Tazioli and her husband, Matt Smith, moved to the North Central neighborhood that they now call home in March 2013 (after initially coming to Arizona in 2008), when she was a fourth-year associate at Quarles & Brady.
Tazioli quickly became a familiar face with the Volunteer’s Lawyer Program, Lodestar Day Resource Center, and the President Obama’s Clemency Project, an initiative to commute the sentences of nonviolent offenders.
Along the way, Tazioli herself was named a partner at Quarles & Brady—and became the mom of two daughters herself.
“My girls may never have had the chance to meet their grandma in person, but I teach them every day through both words and actions to fight for the things they care about as hard as she did for us,” said Tazioli.

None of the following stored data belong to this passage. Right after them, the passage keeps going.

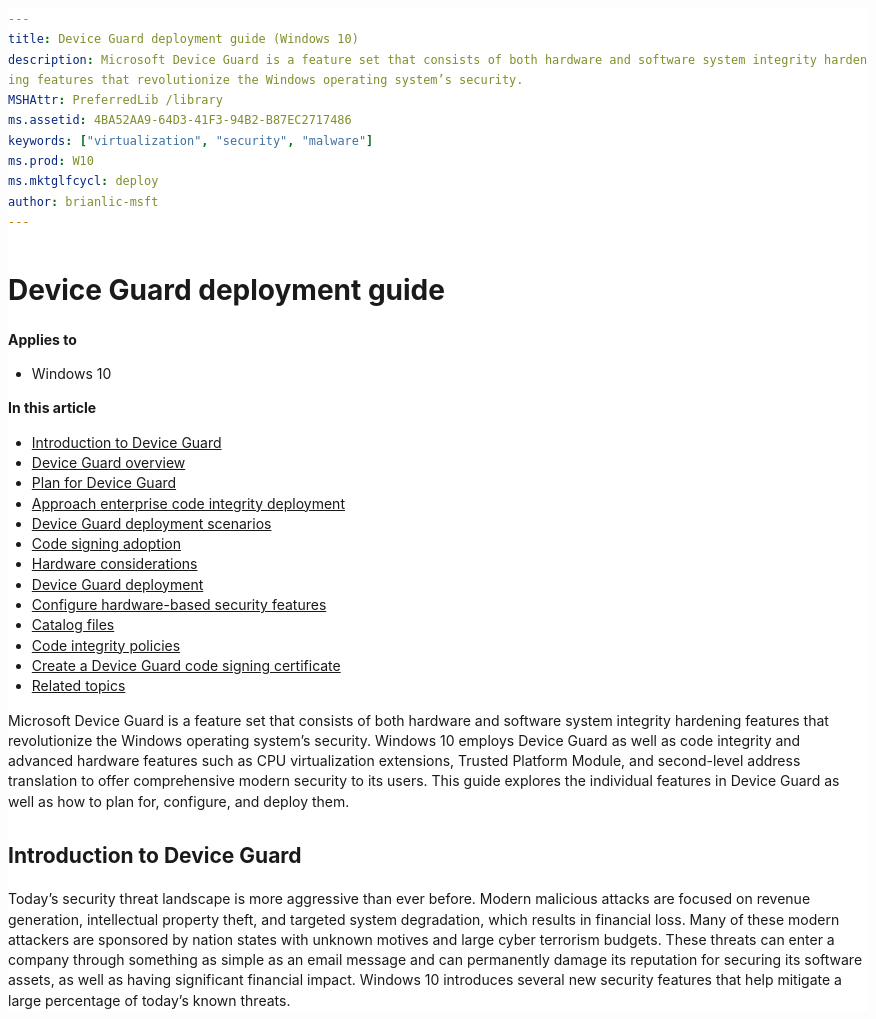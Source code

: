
 ```yaml
---
title: Device Guard deployment guide (Windows 10)
description: Microsoft Device Guard is a feature set that consists of both hardware and software system integrity hardening features that revolutionize the Windows operating system’s security.
MSHAttr: PreferredLib /library
ms.assetid: 4BA52AA9-64D3-41F3-94B2-B87EC2717486
keywords: ["virtualization", "security", "malware"]
ms.prod: W10
ms.mktglfcycl: deploy
author: brianlic-msft
---
```


# Device Guard deployment guide


**Applies to**

-   Windows 10

**In this article**

-   [Introduction to Device Guard](#introduction-to-device-guard)
-   [Device Guard overview](#device-guard-overview)
-   [Plan for Device Guard](#plan-for-device-guard)
-   [Approach enterprise code integrity deployment](#approach-enterprise)
-   [Device Guard deployment scenarios](#device-guard-deployment)
-   [Code signing adoption](#code-signing-adoption)
-   [Hardware considerations](#hardware)
-   [Device Guard deployment](#dg-deployment)
-   [Configure hardware-based security features](#configure-hardware)
-   [Catalog files](#catalog-files)
-   [Code integrity policies](#code-integrity-policies)
-   [Create a Device Guard code signing certificate](#create-dg-code)
-   [Related topics](#related-topics)

Microsoft Device Guard is a feature set that consists of both hardware and software system integrity hardening features that revolutionize the Windows operating system’s security. Windows 10 employs Device Guard as well as code integrity and advanced hardware features such as CPU virtualization extensions, Trusted Platform Module, and second-level address translation to offer comprehensive modern security to its users. This guide explores the individual features in Device Guard as well as how to plan for, configure, and deploy them.

## Introduction to Device Guard


Today’s security threat landscape is more aggressive than ever before. Modern malicious attacks are focused on revenue generation, intellectual property theft, and targeted system degradation, which results in financial loss. Many of these modern attackers are sponsored by nation states with unknown motives and large cyber terrorism budgets. These threats can enter a company through something as simple as an email message and can permanently damage its reputation for securing its software assets, as well as having significant financial impact. Windows 10 introduces several new security features that help mitigate a large percentage of today’s known threats.
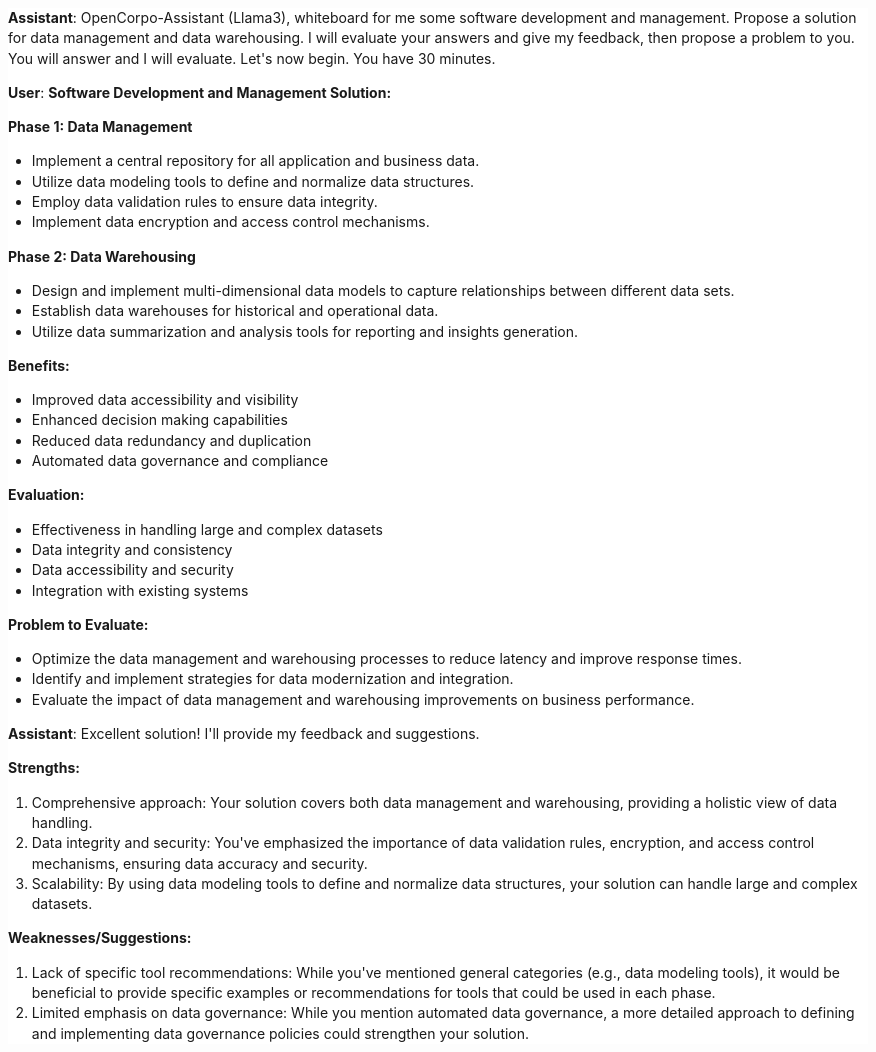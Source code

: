 **Assistant**: OpenCorpo-Assistant (Llama3), whiteboard for me some software development and management. Propose a solution for data management and data warehousing. I will evaluate your answers and give my feedback, then propose a problem to you. You will answer and I will evaluate. Let's now begin. You have 30 minutes.

**User**: **Software Development and Management Solution:**

**Phase 1: Data Management**

- Implement a central repository for all application and business data.
- Utilize data modeling tools to define and normalize data structures.
- Employ data validation rules to ensure data integrity.
- Implement data encryption and access control mechanisms.

**Phase 2: Data Warehousing**

- Design and implement multi-dimensional data models to capture relationships between different data sets.
- Establish data warehouses for historical and operational data.
- Utilize data summarization and analysis tools for reporting and insights generation.

**Benefits:**

- Improved data accessibility and visibility
- Enhanced decision making capabilities
- Reduced data redundancy and duplication
- Automated data governance and compliance

**Evaluation:**

- Effectiveness in handling large and complex datasets
- Data integrity and consistency
- Data accessibility and security
- Integration with existing systems

**Problem to Evaluate:**

- Optimize the data management and warehousing processes to reduce latency and improve response times.
- Identify and implement strategies for data modernization and integration.
- Evaluate the impact of data management and warehousing improvements on business performance.

**Assistant**: Excellent solution! I'll provide my feedback and suggestions.

**Strengths:**

1. Comprehensive approach: Your solution covers both data management and warehousing, providing a holistic view of data handling.
2. Data integrity and security: You've emphasized the importance of data validation rules, encryption, and access control mechanisms, ensuring data accuracy and security.
3. Scalability: By using data modeling tools to define and normalize data structures, your solution can handle large and complex datasets.

**Weaknesses/Suggestions:**

1. Lack of specific tool recommendations: While you've mentioned general categories (e.g., data modeling tools), it would be beneficial to provide specific examples or recommendations for tools that could be used in each phase.
2. Limited emphasis on data governance: While you mention automated data governance, a more detailed approach to defining and implementing data governance policies could strengthen your solution.
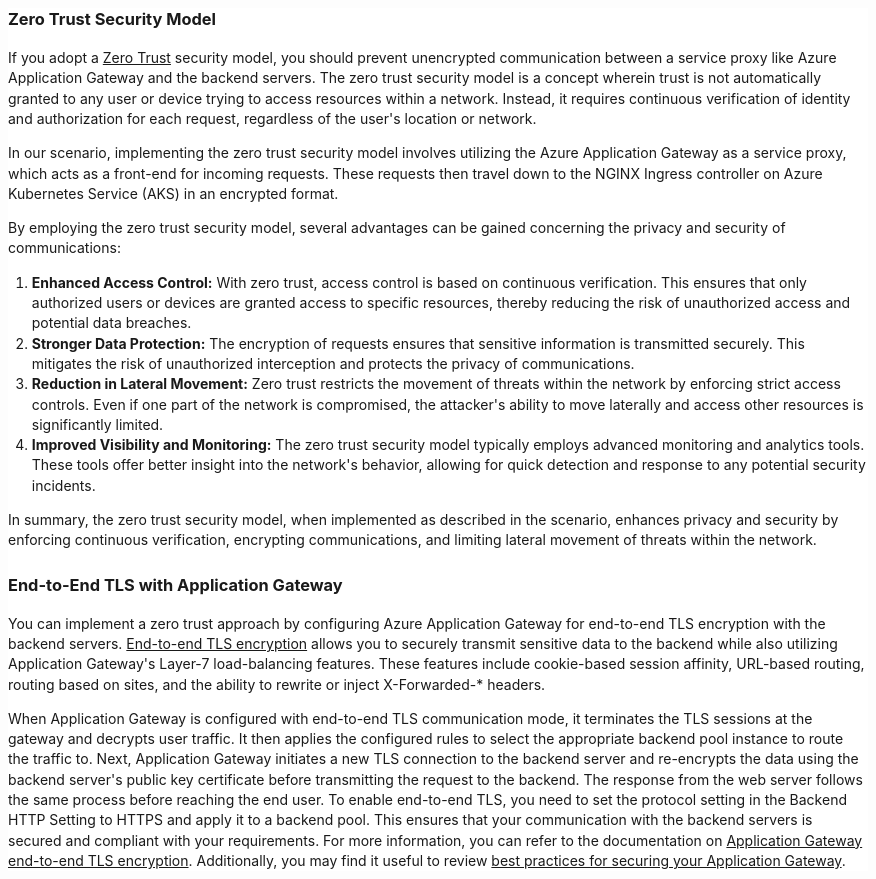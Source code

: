 ### Zero Trust Security Model

If you adopt a [Zero Trust](https://www.microsoft.com/en-us/security/business/zero-trust) security model, you should prevent unencrypted communication between a service proxy like Azure Application Gateway and the backend servers. The zero trust security model is a concept wherein trust is not automatically granted to any user or device trying to access resources within a network. Instead, it requires continuous verification of identity and authorization for each request, regardless of the user's location or network.

In our scenario, implementing the zero trust security model involves utilizing the Azure Application Gateway as a service proxy, which acts as a front-end for incoming requests. These requests then travel down to the NGINX Ingress controller on Azure Kubernetes Service (AKS) in an encrypted format.

By employing the zero trust security model, several advantages can be gained concerning the privacy and security of communications:

1. **Enhanced Access Control:** With zero trust, access control is based on continuous verification. This ensures that only authorized users or devices are granted access to specific resources, thereby reducing the risk of unauthorized access and potential data breaches.
2. **Stronger Data Protection:** The encryption of requests ensures that sensitive information is transmitted securely. This mitigates the risk of unauthorized interception and protects the privacy of communications.
3. **Reduction in Lateral Movement:** Zero trust restricts the movement of threats within the network by enforcing strict access controls. Even if one part of the network is compromised, the attacker's ability to move laterally and access other resources is significantly limited.
4. **Improved Visibility and Monitoring:** The zero trust security model typically employs advanced monitoring and analytics tools. These tools offer better insight into the network's behavior, allowing for quick detection and response to any potential security incidents.

In summary, the zero trust security model, when implemented as described in the scenario, enhances privacy and security by enforcing continuous verification, encrypting communications, and limiting lateral movement of threats within the network. 

### End-to-End TLS with Application Gateway

You can implement a zero trust approach by configuring Azure Application Gateway for end-to-end TLS encryption with the backend servers. [End-to-end TLS encryption](https://learn.microsoft.com/en-us/azure/application-gateway/ssl-overview#end-to-end-tls-encryption) allows you to securely transmit sensitive data to the backend while also utilizing Application Gateway's Layer-7 load-balancing features. These features include cookie-based session affinity, URL-based routing, routing based on sites, and the ability to rewrite or inject X-Forwarded-* headers.

When Application Gateway is configured with end-to-end TLS communication mode, it terminates the TLS sessions at the gateway and decrypts user traffic. It then applies the configured rules to select the appropriate backend pool instance to route the traffic to. Next, Application Gateway initiates a new TLS connection to the backend server and re-encrypts the data using the backend server's public key certificate before transmitting the request to the backend. The response from the web server follows the same process before reaching the end user. To enable end-to-end TLS, you need to set the protocol setting in the Backend HTTP Setting to HTTPS and apply it to a backend pool. This ensures that your communication with the backend servers is secured and compliant with your requirements. For more information, you can refer to the documentation on [Application Gateway end-to-end TLS encryption](https://docs.microsoft.com/azure/application-gateway/end-to-end-ssl-portal). Additionally, you may find it useful to review [best practices for securing your Application Gateway](https://docs.microsoft.com/azure/application-gateway/securing-application-gateway).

Tazioli chose to enroll her daughters at St. Francis Xavier School, largely because the school’s Jesuit tenant of “kids for others” is an ideal that her mom taught her, even at a young age.
Focused on putting her money where her mouth is, Tazioli is today a volunteer with the Quarles Cares Capitol School project, and also a member of Suns Charities 88, a young leadership program focused on helping raise funds and volunteer time to more than 100 causes across Arizona.
“But most importantly, I serve as a homeroom mom for my girls, and even on their own school fundraising committee,” said Tazioli, whose mom is definitely smiling on her beautiful family this Mother’s Day … and always.